During the last recession, few suffered as much as Motorola. After layoffs and other painful cuts, many expected the company to sell or shut down its semiconductor business. But Motorola chose a smoother path, spinning off its semiconductors as a separate company called Freescale Semiconductor.
Launching Freescale was the smartest move Motorola has made in years. Although it is entrenched in the embedded-component and device markets, analysts often gauged the company by its performance in the more glamorous server and desktop CPU space. There, Motorola's fortunes seemed to be waning fast. Its PowerPC line-up, along with retaining pop-culture hero Apple Computer as a customer, kept the chipmaker on the map. Motorola supplied the CPUs for Apple's entire G4 product line.
But its image suffered when Apple and IBM went public with their partnership on the 64-bit PowerPC 970. Apple grabbed the 64-bit processor and dubbed it the G5.
There are two ways to interpret Apple's chosen name. Either G4 and G5 are meant to live together or G5 is meant to make G4 obsolete. G5 is already replacing G4 in Apple's product line. Xserve and Power Mac are exclusively G5's domain, and Apple surprised the market with a G5-based iMac desktop. Observers are waiting for Apple to take that crucial next step with its PowerBook notebook line. Will Apple go with Freescale again, or will it parlay the cooling and power efficiency lessons learned from iMac G5's design and start cranking out 64-bit notebooks?

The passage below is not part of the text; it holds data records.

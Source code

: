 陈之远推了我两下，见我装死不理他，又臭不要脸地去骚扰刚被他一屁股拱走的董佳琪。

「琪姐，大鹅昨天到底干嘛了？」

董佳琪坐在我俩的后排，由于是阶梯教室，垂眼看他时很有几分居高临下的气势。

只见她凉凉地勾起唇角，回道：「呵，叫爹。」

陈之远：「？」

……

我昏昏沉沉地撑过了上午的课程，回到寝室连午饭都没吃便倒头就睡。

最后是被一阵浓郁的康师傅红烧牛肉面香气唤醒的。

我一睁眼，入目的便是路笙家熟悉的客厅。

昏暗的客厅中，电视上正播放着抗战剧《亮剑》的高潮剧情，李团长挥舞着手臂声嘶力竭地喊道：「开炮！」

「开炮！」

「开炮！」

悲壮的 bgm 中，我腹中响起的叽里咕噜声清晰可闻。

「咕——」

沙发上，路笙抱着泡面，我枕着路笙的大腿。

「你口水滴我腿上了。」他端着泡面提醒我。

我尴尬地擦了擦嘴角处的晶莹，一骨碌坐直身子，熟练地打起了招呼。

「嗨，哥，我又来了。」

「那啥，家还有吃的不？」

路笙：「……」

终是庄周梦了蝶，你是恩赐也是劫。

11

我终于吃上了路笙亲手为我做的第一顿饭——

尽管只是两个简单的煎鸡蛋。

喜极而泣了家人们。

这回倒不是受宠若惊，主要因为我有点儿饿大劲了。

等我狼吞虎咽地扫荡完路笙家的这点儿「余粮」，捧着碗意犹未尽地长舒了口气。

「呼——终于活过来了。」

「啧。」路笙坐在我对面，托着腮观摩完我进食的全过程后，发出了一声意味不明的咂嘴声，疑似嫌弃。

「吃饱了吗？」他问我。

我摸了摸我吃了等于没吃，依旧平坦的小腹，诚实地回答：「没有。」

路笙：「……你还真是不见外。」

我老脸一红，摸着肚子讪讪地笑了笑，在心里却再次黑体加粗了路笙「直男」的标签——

Who cares? Let's get some perspective. If Apple dropped Freescale, it wouldn't do in the chipmaker, nor would it mark the end of Motorola's legacy of PowerPC processors. To lose Apple would only push Freescale off the radar of IT publications because, even with as little coverage as Apple scores in the "serious" media, Apple is still a first-tier system maker. Freescale will do very nicely with or without Apple. Nevertheless, Apple's shift to IBM as a sole supplier shouldn't be taken for granted.
Motorola's spin-off has a license to the same Power processor technology that IBM uses to make Apple's G5. But Freescale doesn't have to clone the G5 to be successful. It has chosen its own wise path. Its next major product will be the MPC8641D dual-core PowerPC CPU. It is a 32-bit chip, but with some mind-blowing attributes. Freescale's chip will have two tightly linked PowerPC processors on one die.
Freescale's dual-core PowerPC may not grab the same headlines as IBM with its 64-bit chip and its shiny new facility in East Fishkill, NY, but I predict that the MPC8641D will land on some front pages. If I were Apple, I'd be thinking hard right now. Is the correct next move for PowerBook to leap straight to a single G5, or would users rather have two fast, power-efficient 32-bit PowerPCs for the price of one? Apple's decision matters.